I rimpatri avvengono principalmente verso la Lombardia (9 mila pari al 20% del totale delle iscrizioni), il Veneto, il Lazio e la Sicilia (tutte circa 4 mila pari al 8,5%), l’Emilia-Romagna, la Campania e il Piemonte (oltre 3 mila pari al 7%). Le regioni per le quali è più elevata la percentuale di donne, rispetto agli uomini, che effettuano iscrizioni anagrafiche dall’estero sono la Toscana (47%), il Trentino-Alto Adige e il Friuli-Venezia Giulia (45,7%); la più bassa percentuale si registra, invece, in Valle d’Aosta (39,6%) e in Campania (40,4%).
A livello provinciale, i rimpatri avvengono principalmente verso Milano, Roma, Torino, Napoli e Varese (per un totale del 23%).
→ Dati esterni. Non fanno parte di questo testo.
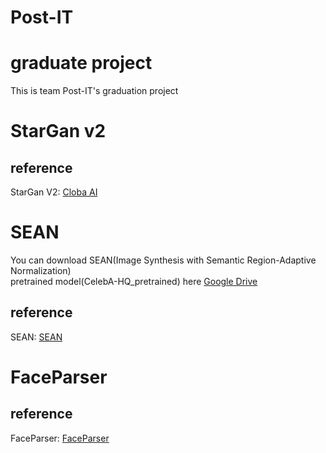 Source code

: # Post-IT
graduate project
================
This is team Post-IT's graduation project

StarGan v2
=====================

reference
------------- 
StarGan V2: [Cloba AI](https://github.com/clovaai/stargan-v2, "google link")

SEAN
=============================
You can download SEAN(Image Synthesis with Semantic Region-Adaptive Normalization)<br/>
pretrained model(CelebA-HQ_pretrained) here [Google Drive](https://drive.google.com/file/d/1UMgKGdVqlulfgOBV4Z0ajEwPdgt3_EDK/view, "google link")

reference
------------- 
SEAN: [SEAN](https://github.com/ZPdesu/SEAN, "google link")

FaceParser
=====================

reference
------------------
FaceParser: [FaceParser](https://github.com/zllrunning/face-parsing.PyTorch, "google link")
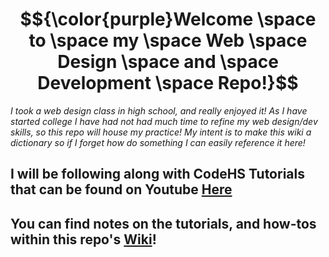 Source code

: 
# $${\color{purple}Welcome \space to \space  my \space  Web \space  Design \space and \space Development \space  Repo!}$$

_I took a web design class in high school, and really enjoyed it! As I have started college I have had not had much time to refine my web design/dev skills, so this repo will house my practice! My intent is to make this wiki a dictionary so if I forget how do something I can easily reference it here!_

## I will be following along with CodeHS Tutorials that can be found on Youtube [Here](https://www.youtube.com/watch?v=Nsw0rAQOqos&list=PLUEYQSaHI9SK6P6LaBOVtK0POhFu5GDKR) 

## You can find notes on the tutorials, and how-tos within this repo's [Wiki](https://github.com/Hsanokklis/WedDesignAndDevelopment/wiki)!
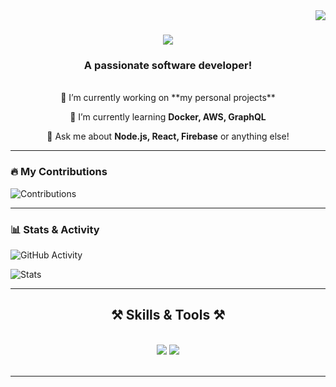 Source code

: <img align="right" src="https://visitor-badge.laobi.icu/badge?page_id=mahrus.mahrus" />

<h1 align="center">
    <img src="https://readme-typing-svg.herokuapp.com/?font=Righteous&size=35&center=true&vCenter=true&width=500&height=70&duration=4000&lines=Hi+There!+👋;+I'm+Mahrus!;" />
</h1>

<h3 align="center">A passionate software developer!</h3>

<br/>

<div align="center">
 🔭 I’m currently working on **my personal projects**

 🌱 I’m currently learning **Docker, AWS, GraphQL**

💬 Ask me about **Node.js, React, Firebase** or anything else!

</div>

<hr/>

### 🔥 My Contributions

![Contributions](https://raw.githubusercontent.com/mahrus/mahrus/output/github-contribution-grid-snake.svg)

---

### 📊 Stats & Activity

![GitHub Activity](https://github-readme-activity-graph.cyclic.app/graph?username=mahrus&theme=react)

![Stats](https://github-readme-stats.vercel.app/api?username=mahrus&count_private=true&show_icons=true&theme=react)

---

<h2 align="center">⚒️ Skills & Tools ⚒️</h2>
<br/>
<div align="center">
    <img src="https://skillicons.dev/icons?i=react,bootstrap,mui,html,css,vscode,github,figma,tailwind,git,r" />
    <img src="https://skillicons.dev/icons?i=nodejs,python,javascript,typescript,express,firebase,mongodb,c,java,nextjs,mysql,flask" /><br>
</div>

<br/>
<hr/>
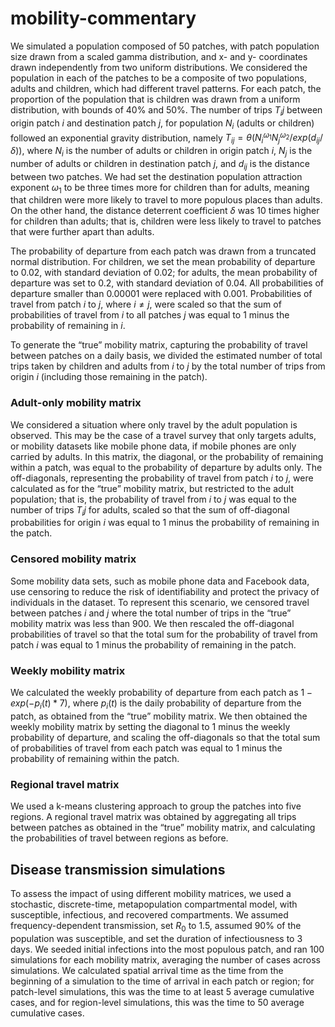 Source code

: # mobility-commentary

We simulated a population composed of 50 patches, with patch population size drawn from a scaled gamma distribution, and x- and y- coordinates drawn independently from two uniform distributions. We considered the population in each of the patches to be a composite of two populations, adults and children, which had different travel patterns. For each patch, the proportion of the population that is children was drawn from a uniform distribution, with bounds of 40% and 50%. The number of trips $T_ij$ between origin patch $i$ and destination patch $j$, for population $N_i$ (adults or children) followed an exponential gravity distribution, namely $T_{ij} = \theta (N_i^{\omega_1} N_j^{\omega_2} / exp(d_{ij}/\delta))$, where $N_i$ is the number of adults or children in origin patch $i$, $N_j$ is the number of adults or children in destination patch $j$, and  $d_{ij}$ is the distance between two patches. We had set the destination population attraction exponent $\omega_1$ to be three times more for children than for adults, meaning that children were more likely to travel to more populous places than adults. On the other hand, the distance deterrent coefficient $\delta$ was 10 times higher for children than adults; that is, children were less likely to travel to patches that were further apart than adults.   

The probability of departure from each patch was drawn from a truncated normal distribution. For children, we set the mean probability of departure to 0.02, with standard deviation of 0.02; for adults, the mean probability of departure was set to 0.2, with standard deviation of 0.04. All probabilities of departure smaller than 0.00001 were replaced with 0.001. Probabilities of travel from patch $i$ to $j$, where $i \neq j$, were scaled so that the sum of probabilities of travel from $i$ to all patches $j$ was equal to 1 minus the probability of remaining in $i$. 

To generate the “true” mobility matrix, capturing the probability of travel between patches on a daily basis, we divided the estimated number of total trips taken by children and adults from $i$ to $j$ by the total number of trips from origin $i$  (including those remaining in the patch). 
 
### Adult-only mobility matrix
We considered a situation where only travel by the adult population is observed. This may be the case of a travel survey that only targets adults, or mobility datasets like mobile phone data, if mobile phones are only carried by adults. In this matrix, the diagonal, or the probability of remaining within a patch, was equal to the probability of departure by adults only. The off-diagonals, representing the probability of travel from patch $i$ to $j$, were calculated as for the “true” mobility matrix, but restricted to the adult population; that is, the probability of travel from $i$ to $j$ was equal to the number of trips $T_ij$ for adults, scaled so that the sum of off-diagonal probabilities for origin $i$ was equal to 1 minus the probability of remaining in the patch. 
 
### Censored mobility matrix
Some mobility data sets, such as mobile phone data and Facebook data, use censoring to reduce the risk of identifiability and protect the privacy of individuals in the dataset. To represent this scenario, we censored travel between patches $i$ and $j$ where the total number of trips in the “true” mobility matrix was less than 900. We then rescaled the off-diagonal probabilities of travel so that the total sum for the probability of travel from patch $i$ was equal to 1 minus the probability of remaining in the patch. 
 
### Weekly mobility matrix
We calculated the weekly probability of departure from each patch as $1 - exp(-p_i(t) * 7)$, where  $p_i(t)$ is the daily probability of departure from the patch, as obtained from the “true” mobility matrix. We then obtained the weekly mobility matrix by setting the diagonal to 1 minus the weekly probability of departure, and scaling the off-diagonals so that the total sum of probabilities of travel from each patch was equal to 1 minus the probability of remaining within the patch. 
 
### Regional travel matrix 
We used a k-means clustering approach to group the patches into five regions. A regional travel matrix was obtained by aggregating all trips between patches as obtained in the “true” mobility matrix, and calculating the probabilities of travel between regions as before.  

## Disease transmission simulations
To assess the impact of using different mobility matrices, we used a stochastic, discrete-time, metapopulation compartmental model, with susceptible, infectious, and recovered compartments. We assumed frequency-dependent transmission, set $R_0$ to 1.5, assumed 90% of the population was susceptible, and set the duration of infectiousness to 3 days. We seeded initial infections into the most populous patch, and ran 100 simulations for each mobility matrix, averaging the number of cases across simulations. We calculated spatial arrival time as the time from the beginning of a simulation to the time of arrival in each patch or region; for patch-level simulations, this was the time to at least 5 average cumulative cases, and for region-level simulations, this was the time to 50 average cumulative cases.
Nel 2018, i principali paesi di destinazione sono ancora il Regno Unito e la Germania che si aggiudicano le prime posizioni in graduatoria e che hanno accolto rispettivamente, il 18% e il 16% degli emigrati italiani, seguiti da Francia, Svizzera, Brasile e Spagna; tali paesi accolgono, nel complesso, oltre il 67% del totale delle cancellazioni di italiani per l’estero (78 mila su 117 mila in termini assoluti).
Altri paesi verso i quali gli italiani emigrano più frequentemente sono gli Stati Uniti d’America (4,6%), il Belgio (2,4%), l’Australia e l’Austria (entrambe 2,0%). Per quanto riguarda i rimpatri, i paesi dai i quali si ritorna nel 2018 sono principalmente il Brasile, la Germania, il Regno Unito, la Svizzera, il Venezuela, gli Stati Uniti d’America e la Francia per un totale del 61% delle iscrizioni anagrafiche (28 mila su circa 47 mila in termini assoluti). Un ruolo importante nella graduatoria dei primi 15 paesi è giocato anche da Spagna, Argentina, Belgio, Australia, Emirati Arabi e Cina (percentuali sul totale comprese tra 3% e 1,6%). “Nel caso particolare del Venezuela – registra il Rapporto – va ricordato che la profonda crisi economica, sociale e politica che ha investito il paese da qualche anno, sta provocando un vero e proprio esodo”.